◆ **Exercise goal**
Each line of the records that holds "Return" should be shown in full.

◆ **Data excerpts**
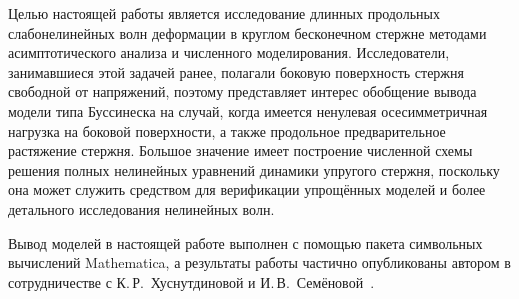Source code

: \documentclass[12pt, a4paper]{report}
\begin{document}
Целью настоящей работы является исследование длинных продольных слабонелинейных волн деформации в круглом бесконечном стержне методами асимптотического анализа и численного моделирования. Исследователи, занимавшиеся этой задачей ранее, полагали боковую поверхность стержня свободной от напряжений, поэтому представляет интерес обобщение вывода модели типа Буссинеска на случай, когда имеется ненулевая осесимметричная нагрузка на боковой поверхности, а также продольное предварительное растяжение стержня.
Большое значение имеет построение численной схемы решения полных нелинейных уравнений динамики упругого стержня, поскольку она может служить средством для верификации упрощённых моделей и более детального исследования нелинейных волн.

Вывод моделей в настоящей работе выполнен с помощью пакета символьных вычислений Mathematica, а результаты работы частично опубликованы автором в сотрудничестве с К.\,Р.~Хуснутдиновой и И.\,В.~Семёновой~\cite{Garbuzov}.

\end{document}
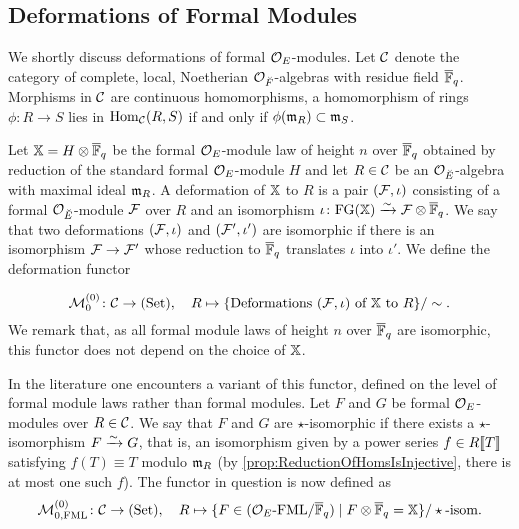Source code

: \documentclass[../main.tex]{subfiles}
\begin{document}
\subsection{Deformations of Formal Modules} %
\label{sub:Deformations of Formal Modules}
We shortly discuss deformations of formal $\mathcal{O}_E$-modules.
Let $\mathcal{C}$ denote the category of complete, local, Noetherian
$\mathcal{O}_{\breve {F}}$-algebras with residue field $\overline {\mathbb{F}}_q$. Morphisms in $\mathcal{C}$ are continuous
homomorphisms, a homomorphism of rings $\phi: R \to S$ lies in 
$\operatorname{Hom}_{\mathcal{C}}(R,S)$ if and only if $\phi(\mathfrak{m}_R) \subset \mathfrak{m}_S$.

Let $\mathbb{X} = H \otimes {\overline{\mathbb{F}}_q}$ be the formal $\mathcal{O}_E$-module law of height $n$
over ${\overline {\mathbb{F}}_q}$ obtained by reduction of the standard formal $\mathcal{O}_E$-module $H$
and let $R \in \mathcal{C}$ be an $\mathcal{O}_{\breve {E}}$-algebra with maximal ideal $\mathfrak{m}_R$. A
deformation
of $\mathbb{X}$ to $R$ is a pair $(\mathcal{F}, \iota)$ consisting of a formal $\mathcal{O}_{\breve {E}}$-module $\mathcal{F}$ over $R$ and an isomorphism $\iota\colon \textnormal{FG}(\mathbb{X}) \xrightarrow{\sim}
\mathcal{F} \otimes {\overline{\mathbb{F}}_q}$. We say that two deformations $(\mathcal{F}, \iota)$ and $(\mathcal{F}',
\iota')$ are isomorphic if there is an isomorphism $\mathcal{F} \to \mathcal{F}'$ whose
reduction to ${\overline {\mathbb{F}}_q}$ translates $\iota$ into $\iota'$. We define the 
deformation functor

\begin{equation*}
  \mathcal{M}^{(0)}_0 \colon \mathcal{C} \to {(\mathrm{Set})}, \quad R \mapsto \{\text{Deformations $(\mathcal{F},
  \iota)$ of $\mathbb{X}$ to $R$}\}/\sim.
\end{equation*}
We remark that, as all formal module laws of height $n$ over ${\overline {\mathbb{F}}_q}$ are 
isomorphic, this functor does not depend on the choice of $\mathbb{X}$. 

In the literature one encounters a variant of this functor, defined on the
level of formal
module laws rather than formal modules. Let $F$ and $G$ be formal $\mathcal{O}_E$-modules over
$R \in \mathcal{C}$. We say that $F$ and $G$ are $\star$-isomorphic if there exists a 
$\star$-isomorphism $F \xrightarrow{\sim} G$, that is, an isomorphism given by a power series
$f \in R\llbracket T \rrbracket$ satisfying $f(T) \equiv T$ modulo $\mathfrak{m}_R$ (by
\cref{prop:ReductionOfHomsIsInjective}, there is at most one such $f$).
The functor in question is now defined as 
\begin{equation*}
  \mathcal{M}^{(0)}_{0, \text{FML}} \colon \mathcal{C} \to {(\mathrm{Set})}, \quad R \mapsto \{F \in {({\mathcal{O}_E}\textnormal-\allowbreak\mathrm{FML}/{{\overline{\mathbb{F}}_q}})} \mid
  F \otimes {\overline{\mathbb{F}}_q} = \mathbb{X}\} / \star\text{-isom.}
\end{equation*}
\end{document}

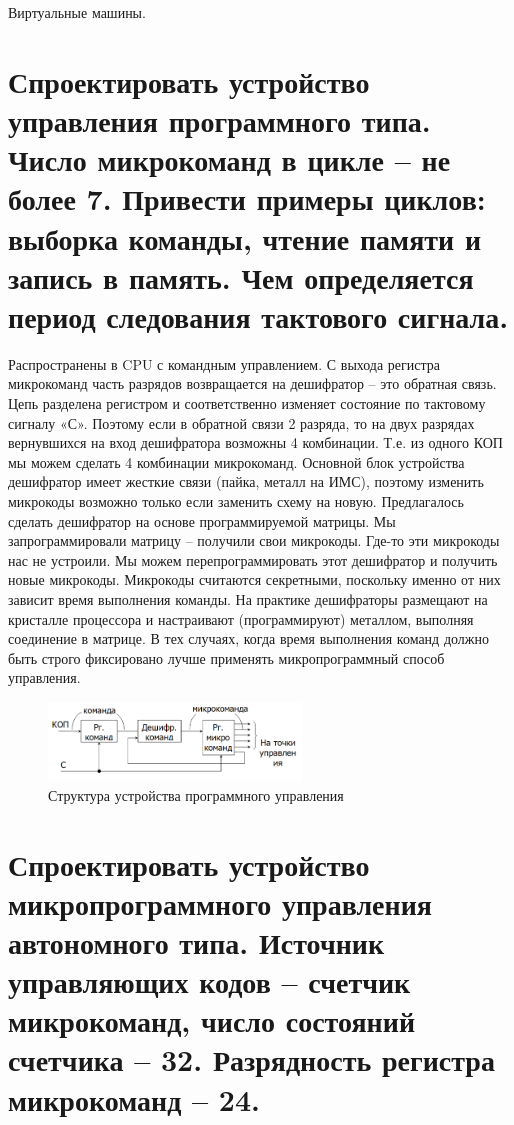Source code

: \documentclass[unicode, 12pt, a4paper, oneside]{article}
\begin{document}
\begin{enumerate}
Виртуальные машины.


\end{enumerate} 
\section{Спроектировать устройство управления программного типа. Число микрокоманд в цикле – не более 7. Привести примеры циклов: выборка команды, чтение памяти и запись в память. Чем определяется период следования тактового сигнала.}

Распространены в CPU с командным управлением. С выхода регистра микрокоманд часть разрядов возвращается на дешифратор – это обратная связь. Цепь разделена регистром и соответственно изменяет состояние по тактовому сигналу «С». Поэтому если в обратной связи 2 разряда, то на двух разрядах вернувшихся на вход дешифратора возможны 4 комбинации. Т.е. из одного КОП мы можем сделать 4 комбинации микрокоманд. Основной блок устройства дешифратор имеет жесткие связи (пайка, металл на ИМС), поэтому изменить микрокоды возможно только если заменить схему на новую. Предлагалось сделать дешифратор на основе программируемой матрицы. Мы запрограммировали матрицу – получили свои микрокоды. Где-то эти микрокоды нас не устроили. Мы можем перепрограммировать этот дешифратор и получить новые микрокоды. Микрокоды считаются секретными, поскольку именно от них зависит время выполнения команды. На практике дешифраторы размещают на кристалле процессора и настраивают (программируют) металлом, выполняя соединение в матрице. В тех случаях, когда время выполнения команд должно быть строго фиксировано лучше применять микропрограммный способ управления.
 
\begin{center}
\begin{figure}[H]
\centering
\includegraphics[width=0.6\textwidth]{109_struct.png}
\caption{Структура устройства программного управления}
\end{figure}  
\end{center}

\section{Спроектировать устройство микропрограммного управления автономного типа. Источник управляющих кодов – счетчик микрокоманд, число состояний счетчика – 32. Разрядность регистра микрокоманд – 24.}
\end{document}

...

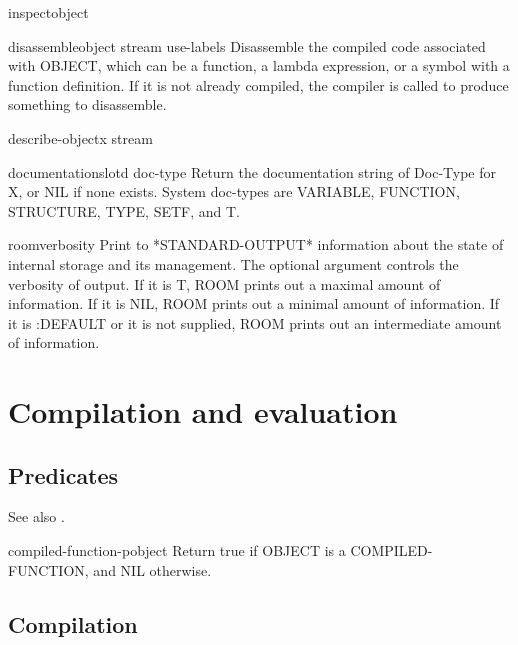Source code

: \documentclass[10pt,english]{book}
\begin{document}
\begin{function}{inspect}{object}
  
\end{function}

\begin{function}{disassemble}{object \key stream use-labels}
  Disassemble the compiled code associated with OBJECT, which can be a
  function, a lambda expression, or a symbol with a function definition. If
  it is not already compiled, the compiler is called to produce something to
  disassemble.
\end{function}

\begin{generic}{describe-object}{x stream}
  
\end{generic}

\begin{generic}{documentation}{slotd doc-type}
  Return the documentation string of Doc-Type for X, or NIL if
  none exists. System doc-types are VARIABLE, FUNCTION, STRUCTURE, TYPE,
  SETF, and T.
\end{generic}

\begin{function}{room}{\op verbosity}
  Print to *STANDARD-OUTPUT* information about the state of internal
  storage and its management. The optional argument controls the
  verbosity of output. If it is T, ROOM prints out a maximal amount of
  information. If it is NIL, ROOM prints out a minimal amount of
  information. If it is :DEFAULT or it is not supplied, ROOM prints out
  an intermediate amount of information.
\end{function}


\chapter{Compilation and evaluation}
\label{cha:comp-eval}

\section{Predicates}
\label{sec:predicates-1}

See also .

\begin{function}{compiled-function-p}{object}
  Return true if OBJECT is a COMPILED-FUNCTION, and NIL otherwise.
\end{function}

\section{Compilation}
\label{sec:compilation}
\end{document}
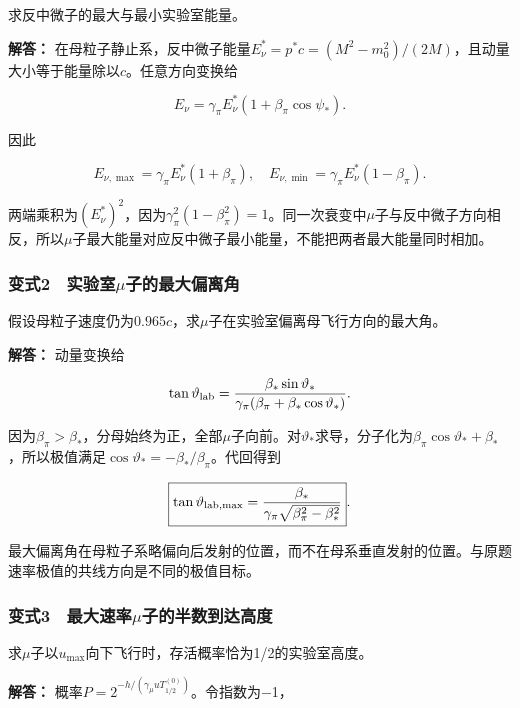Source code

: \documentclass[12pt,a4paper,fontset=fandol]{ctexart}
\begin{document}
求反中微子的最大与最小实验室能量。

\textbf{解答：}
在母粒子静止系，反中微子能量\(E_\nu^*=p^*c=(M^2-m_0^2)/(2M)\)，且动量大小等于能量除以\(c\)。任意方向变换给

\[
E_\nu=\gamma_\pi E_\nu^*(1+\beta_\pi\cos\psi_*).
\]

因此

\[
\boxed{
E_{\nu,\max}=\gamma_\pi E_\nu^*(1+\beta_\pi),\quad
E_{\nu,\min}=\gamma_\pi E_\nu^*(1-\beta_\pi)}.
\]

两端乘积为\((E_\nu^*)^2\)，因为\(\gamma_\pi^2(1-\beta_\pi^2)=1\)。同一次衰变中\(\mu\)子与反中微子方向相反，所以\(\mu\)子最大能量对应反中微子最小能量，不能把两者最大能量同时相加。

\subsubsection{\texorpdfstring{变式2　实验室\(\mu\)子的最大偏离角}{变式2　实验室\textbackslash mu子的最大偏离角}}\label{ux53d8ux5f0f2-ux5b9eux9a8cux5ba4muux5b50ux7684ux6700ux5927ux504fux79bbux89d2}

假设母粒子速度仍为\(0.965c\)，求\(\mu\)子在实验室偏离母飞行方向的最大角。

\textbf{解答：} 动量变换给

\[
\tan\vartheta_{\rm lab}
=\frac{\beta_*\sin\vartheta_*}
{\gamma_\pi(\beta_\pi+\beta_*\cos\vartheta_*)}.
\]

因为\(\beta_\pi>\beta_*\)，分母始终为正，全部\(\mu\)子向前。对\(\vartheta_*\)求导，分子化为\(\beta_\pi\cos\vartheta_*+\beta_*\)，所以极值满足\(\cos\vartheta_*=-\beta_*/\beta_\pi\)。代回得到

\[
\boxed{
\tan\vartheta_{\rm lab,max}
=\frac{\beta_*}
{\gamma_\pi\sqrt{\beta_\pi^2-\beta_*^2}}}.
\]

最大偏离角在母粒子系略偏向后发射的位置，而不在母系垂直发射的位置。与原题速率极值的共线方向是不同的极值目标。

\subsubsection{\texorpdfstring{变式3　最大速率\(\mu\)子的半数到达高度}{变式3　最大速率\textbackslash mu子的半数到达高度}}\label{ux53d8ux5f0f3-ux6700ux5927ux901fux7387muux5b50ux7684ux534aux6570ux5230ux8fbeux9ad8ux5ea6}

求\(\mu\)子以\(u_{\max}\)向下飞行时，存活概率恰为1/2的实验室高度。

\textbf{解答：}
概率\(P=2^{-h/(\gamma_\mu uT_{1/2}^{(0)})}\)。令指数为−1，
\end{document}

◆ **Solution below**
  Return the documentation string of Doc-Type for X, or NIL if
  Return true if OBJECT is a COMPILED-FUNCTION, and NIL otherwise.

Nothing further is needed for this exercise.